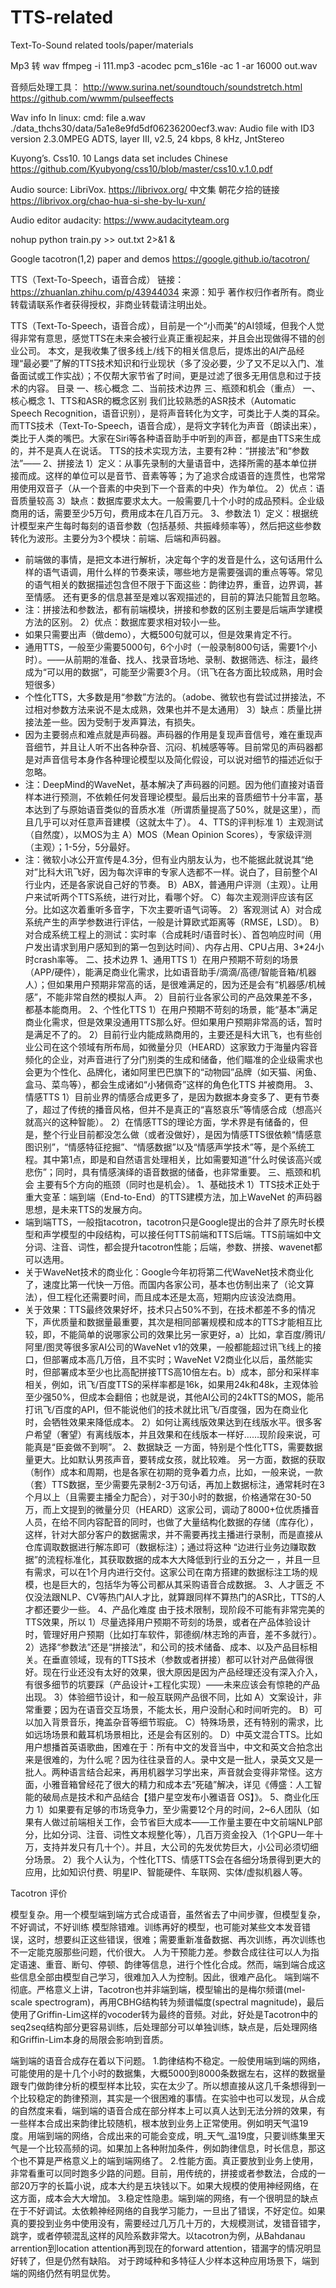 # TTS-related
Text-To-Sound related tools/paper/materials

Mp3 转 wav
ffmpeg -i 111.mp3 -acodec pcm_s16le -ac 1 -ar 16000 out.wav

音频后处理工具：
http://www.surina.net/soundtouch/soundstretch.html
https://github.com/wwmm/pulseeffects


Wav info
In linux:
  cmd:    file a.wav
./data_thchs30/data/5a1e8e9fd5df06236200ecf3.wav: Audio file with ID3 version 2.3.0MPEG ADTS, layer III,  v2.5,  24 kbps, 8 kHz, JntStereo

Kuyong’s. Css10.   10 Langs data set includes Chinese
https://github.com/Kyubyong/css10/blob/master/css10.v.1.0.pdf

Audio source:   LibriVox. https://librivox.org/
中文集 朝花夕拾的链接 https://librivox.org/chao-hua-si-she-by-lu-xun/

Audio editor audacity:
https://www.audacityteam.org

nohup python train.py >> out.txt 2>&1 &

Google tacotron(1,2) paper and demos
https://google.github.io/tacotron/

TTS（Text-To-Speech，语音合成）
链接：https://zhuanlan.zhihu.com/p/43944034
来源：知乎
著作权归作者所有。商业转载请联系作者获得授权，非商业转载请注明出处。

TTS（Text-To-Speech，语音合成），目前是一个“小而美”的AI领域，但我个人觉得非常有意思，感觉TTS在未来会被行业真正重视起来，并且会出现做得不错的创业公司。
本文，是我收集了很多线上/线下的相关信息后，提炼出的AI产品经理“最必要”了解的TTS技术知识和行业现状（多了没必要，少了又不足以入门、准备面试或工作实战）；不仅帮大家节省了时间，更是过滤了很多无用信息和过于技术的内容。
目录
一、核心概念
二、当前技术边界
三、瓶颈和机会（重点）
一、核心概念
1、TTS和ASR的概念区别
我们比较熟悉的ASR技术（Automatic Speech Recognition，语音识别），是将声音转化为文字，可类比于人类的耳朵。
而TTS技术（Text-To-Speech，语音合成），是将文字转化为声音（朗读出来），类比于人类的嘴巴。大家在Siri等各种语音助手中听到的声音，都是由TTS来生成的，并不是真人在说话。
TTS的技术实现方法，主要有2种：“拼接法”和“参数法”——
2、拼接法
1）定义：从事先录制的大量语音中，选择所需的基本单位拼接而成。这样的单位可以是音节、音素等等；为了追求合成语音的连贯性，也常常用使用双音子（从一个音素的中央到下一个音素的中央）作为单位。
2）优点：语音质量较高
3）缺点：数据库要求太大。一般需要几十个小时的成品预料。企业级商用的话，需要至少5万句，费用成本在几百万元。
3、参数法
1）定义：根据统计模型来产生每时每刻的语音参数（包括基频、共振峰频率等），然后把这些参数转化为波形。主要分为3个模块：前端、后端和声码器。
* 前端做的事情，是把文本进行解析，决定每个字的发音是什么，这句话用什么样的语气语调，用什么样的节奏来读，哪些地方是需要强调的重点等等。常见的语气相关的数据描述包含但不限于下面这些：韵律边界，重音，边界调，甚至情感。 还有更多的信息甚至是难以客观描述的，目前的算法只能暂且忽略。
* 注：拼接法和参数法，都有前端模块，拼接和参数的区别主要是后端声学建模方法的区别。
2）优点：数据库要求相对较小一些。
* 如果只需要出声（做demo），大概500句就可以，但是效果肯定不行。
* 通用TTS，一般至少需要5000句，6个小时（一般录制800句话，需要1个小时）。——从前期的准备、找人、找录音场地、录制、数据筛选、标注，最终成为“可以用的数据”，可能至少需要3个月。（讯飞在各方面比较成熟，用时会短很多）
* 个性化TTS，大多数是用“参数”方法的。（adobe、微软也有尝试过拼接法，不过相对参数方法来说不是太成熟，效果也并不是太通用）
3）缺点：质量比拼接法差一些。因为受制于发声算法，有损失。
* 因为主要弱点和难点就是声码器。声码器的作用是复现声音信号，难在重现声音细节，并且让人听不出各种杂音、沉闷、机械感等等。目前常见的声码器都是对声音信号本身作各种理论模型以及简化假设，可以说对细节的描述近似于忽略。
* 注：DeepMind的WaveNet，基本解决了声码器的问题。因为他们直接对语音样本进行预测，不依赖任何发音理论模型。最后出来的音质细节十分丰富，基本达到了与原始语音类似的音质水准（所谓质量提高了50%，就是这里），而且几乎可以对任意声音建模（这就太牛了）。
4、TTS的评判标准
1）主观测试（自然度），以MOS为主
A）MOS（Mean Opinion Scores），专家级评测（主观）；1-5分，5分最好。
* 注：微软小冰公开宣传是4.3分，但有业内朋友认为，也不能据此就说其“绝对”比科大讯飞好，因为每次评审的专家人选都不一样。说白了，目前整个AI行业内，还是各家说自己好的节奏。
B）ABX，普通用户评测（主观）。让用户来试听两个TTS系统，进行对比，看哪个好。
C）每次主观测评应该有区分。比如这次着重听多音字，下次主要听语气词等。
2）客观测试
A）对合成系统产生的声学参数进行评估，一般是计算欧式距离等（RMSE，LSD）。
B）对合成系统工程上的测试：实时率（合成耗时/语音时长）、首包响应时间（用户发出请求到用户感知到的第一包到达时间）、内存占用、CPU占用、3*24小时crash率等。
二、技术边界
1、通用TTS
1）在用户预期不苛刻的场景（APP/硬件），能满足商业化需求，比如语音助手/滴滴/高德/智能音箱/机器人）；但如果用户预期非常高的话，是很难满足的，因为还是会有“机器感/机械感”，不能非常自然的模拟人声。
2）目前行业各家公司的产品效果差不多，都基本能商用。
2、个性化TTS
1）在用户预期不苛刻的场景，能“基本”满足商业化需求，但是效果没通用TTS那么好。但如果用户预期非常高的话，暂时是满足不了的。
2）目前行业内能成熟商用的，主要还是科大讯飞，也有些创业公司在这个领域有所布局，如微量分贝（HEARD）这家致力于海量内容音频化的企业，对声音进行了分门别类的生成和储备，他们瞄准的企业级需求也会更为个性化、品牌化，诸如阿里巴巴旗下的“动物园”品牌（如天猫、闲鱼、盒马、菜鸟等），都会生成诸如“小猪佩奇”这样的角色化TTS 并被商用。
3、情感TTS
1）目前业界的情感合成更多了，是因为数据本身变多了、更有节奏了，超过了传统的播音风格，但并不是真正的“喜怒哀乐”等情感合成（想高兴就高兴的这种智能）。
2）在情感TTS的理论方面，学术界是有储备的，但是，整个行业目前都没怎么做（或者没做好），是因为情感TTS很依赖“情感意图识别”，“情感特征挖掘”、“情感数据”以及“情感声学技术”等，是个系统工程。其中第1点，即是和自然语言处理相关，比如需要知道“什么时侯该高兴或悲伤”；同时，具有情感演绎的语音数据的储备，也非常重要。
三、瓶颈和机会
主要有5个方向的瓶颈（同时也是机会）。
1、基础技术
1）TTS技术正处于重大变革：端到端（End-to-End）的TTS建模方法，加上WaveNet 的声码器思想，是未来TTS的发展方向。
* 端到端TTS，一般指tacotron，tacotron只是Google提出的合并了原先时长模型和声学模型的中段结构，可以接任何TTS前端和TTS后端。TTS前端如中文分词、注音、词性，都会提升tacotron性能；后端，参数、拼接、wavenet都可以选用。
* 关于WaveNet技术的商业化：Google今年初将第二代WaveNet技术商业化了，速度比第一代快一万倍。而国内各家公司，基本也仿制出来了（论文算法），但工程化还需要时间，而且成本还是太高，短期内应该没法商用。
* 关于效果：TTS最终效果好坏，技术只占50%不到，在技术都差不多的情况下，声优质量和数据量最重要，其次是相同部署规模和成本的TTS才能相互比较，即，不能简单的说哪家公司的效果比另一家更好，a）比如，拿百度/腾讯/阿里/图灵等很多家AI公司的WaveNet v1的效果，一般都能超过讯飞线上的接口，但部署成本高几万倍，且不实时；WaveNet V2商业化以后，虽然能实时，但部署成本至少也比高配拼接TTS高10倍左右。b）成本，部分和采样率相关，例如，讯飞/百度TTS的采样率都是16k，如果用24k和48k，主观体验至少强50%，但成本会翻倍；也就是说，其他AI公司的24kTTS的MOS，能吊打讯飞/百度的API，但不能说他们的技术就比讯飞/百度强，因为在商业化时，会牺牲效果来降低成本。
2）如何让离线版效果达到在线版水平。很多客户希望（奢望）有离线版本，并且效果和在线版本一样好……现阶段来说，可能真是“臣妾做不到啊”。
2、数据缺乏
一方面，特别是个性化TTS，需要数据量更大。比如默认男孩声音，要转成女孩，就比较难。
另一方面，数据的获取（制作）成本和周期，也是各家在初期的竞争着力点，比如，一般来说，一款（套）TTS数据，至少需要先录制2-3万句话，再加上数据标注，通常耗时在3个月以上（且需要主播全力配合），对于30小时的数据，价格通常在30-50万，而上文提到的微量分贝（HEARD）这家公司，调动了8000+位优质播音人员，在给不同内容配音的同时，也做了大量结构化数据的存储（库存化），这样，针对大部分客户的数据需求，并不需要再找主播进行录制，而是直接从仓库调取数据进行解冻即可（数据标注）；通过将这种 “边进行业务边赚取数据”的流程标准化，其获取数据的成本大大降低到行业的五分之一 ，并且一旦有需求，可以在1个月内进行交付。这家公司在南方搭建的数据标注工场的规模，也是巨大的，包括华为等公司都从其采购语音合成数据。
3、人才匮乏
不仅没法跟NLP、CV等热门AI人才比，就算跟同样不算热门的ASR比，TTS的人才都还要少一些。
4、产品化难度
由于技术限制，现阶段不可能有非常完美的TTS效果，所以
1）尽量选择用户预期不苛刻的场景，或者在产品体验设计时，管理好用户预期（比如打车软件，郭德纲/林志玲的声音，差不多就行）。
2）选择“参数法”还是“拼接法”，和公司的技术储备、成本、以及产品目标相关。在垂直领域，现有的TTS技术（参数或者拼接）都可以针对产品做得很好。现在行业还没有太好的效果，很大原因是因为产品经理还没有深入介入，有很多细节的坑要踩（产品设计+工程化实现）——未来应该会有惊艳的产品出现。
3）体验细节设计，和一般互联网产品很不同，比如
A）文案设计，非常重要；因为在语音交互场景，不能太长，用户没耐心和时间听完的。
B）可以加入背景音乐，掩盖杂音等细节瑕疵。
C）特殊场景，还有特别的需求，比如远场场景和戴耳机场景相比，还是会有区别的。
D）中英文混合TTS。比如用户想播首英语歌曲，困难在于：所有中文的发音当中，中文和英文合拍念出来是很难的，为什么呢？因为往往录音的人。录中文是一批人，录英文又是一批人。两种语言结合起来，再用机器学习学出来，声音就会变得非常怪。这方面，小雅音箱曾经花了很大的精力和成本去“死磕”解决，详见《傅盛：人工智能的破局点是技术和产品结合【猎户星空发布小雅语音 OS】》。
5、商业化压力
1）如果要有足够的市场竞争力，至少需要12个月的时间，2~6人团队（如果有人做过前端相关工作，会节省巨大成本——工作量主要在中文前端NLP部分，比如分词、注音、词性文本规整化等），几百万资金投入（1个GPU一年十万，支持并发只有几十个）。并且，大公司的先发优势巨大，小公司必须切细分场景。
2）我个人认为，个性化TTS、情感TTS会在各细分场景得到更大的应用，比如知识付费、明星IP、智能硬件、车联网、实体/虚拟机器人等。


Tacotron 评价

模型复杂。用一个模型端到端方式合成语音，虽然省去了中间步骤，但模型复杂，不好调试，不好训练
模型除错难。训练再好的模型，也可能对某些文本发音错误，这时，想要纠正这些错误，很难；需要重新准备数据、再次训练，再次训练也不一定能克服那些问题，代价很大。
人为干预能力差。参数合成往往可以人为指定语速、重音、断句、停顿、韵律等信息，进行个性化合成。然而，端到端合成这些信息全部由模型自己学习，很难加入人为控制。因此，很难产品化。
端到端不彻底。严格意义上讲，Tacotron也并非端到端，模型输出的是梅尔频谱(mel-scale spectrogram)，再用CBHG结构转为频谱幅度(spectral magnitude)，最后使用了Griffin-Lim这样的vocoder转为最终的音频。对此，好处是Tacotron中的seq2seq结构部分更容易训练，后处理部分可以单独训练，缺点是，后处理网络和Griffin-Lim本身的局限会影响到音质。


端到端的语音合成存在着以下问题。
1.韵律结构不稳定。一般使用端到端的网络，可能使用的是十几个小时的数据集，大概5000到8000条数据左右，这样的数据量跟专门做韵律分析的模型样本比较，实在太少了。所以想直接从这几千条想得到一个比较稳定的韵律预测，其实是一个很困难的事情。在实验中也可以发现，从合成的自然度来看，端到端的语音合成在部分样本上可以真人达到无法分辨的效果，有一些样本合成出来韵律比较随机，根本放到业务上正常使用。例如明天气温19度。用端到端的网络，合成出来的可能会变成，明_天气_温19度，只要训练集里天气是一个比较高频的词。如果加上各种附加条件，例如韵律信息，时长信息，那这个也不算是严格意义上的端到端网络了。
2.性能方面。真正要放到业务上使用，非常看重可以同时跑多少路的问题。目前，用传统的，拼接或者参数法，合成的一部20万字的长篇小说，成本大约是五块钱以下。如果大规模的使用神经网络，在这方面，成本会大大增加。
3.稳定性隐患。端到端的网络，有一个很明显的缺点在于不好调试。太依赖神经网络的自我学习能力，一旦出了错误，不好定位。如果真的要投到业务中使用没有，需要经过几万几十万的，大规模测试，发错音错字，跳字，或者停顿混乱这样的风险系数非常大。以tacotron为例，从Bahdanau arrention到location attention再到现在的forward attention，错漏字的情况明显好转了，但是仍然有缺陷。
对于跨域种和多特征人少样本这种应用场景下，端到端的网络仍然有明显优势。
------------
== About this exercise ==
Above are several records. Count the lines among them that contain "Text" and give only the total.

== Response box ==
4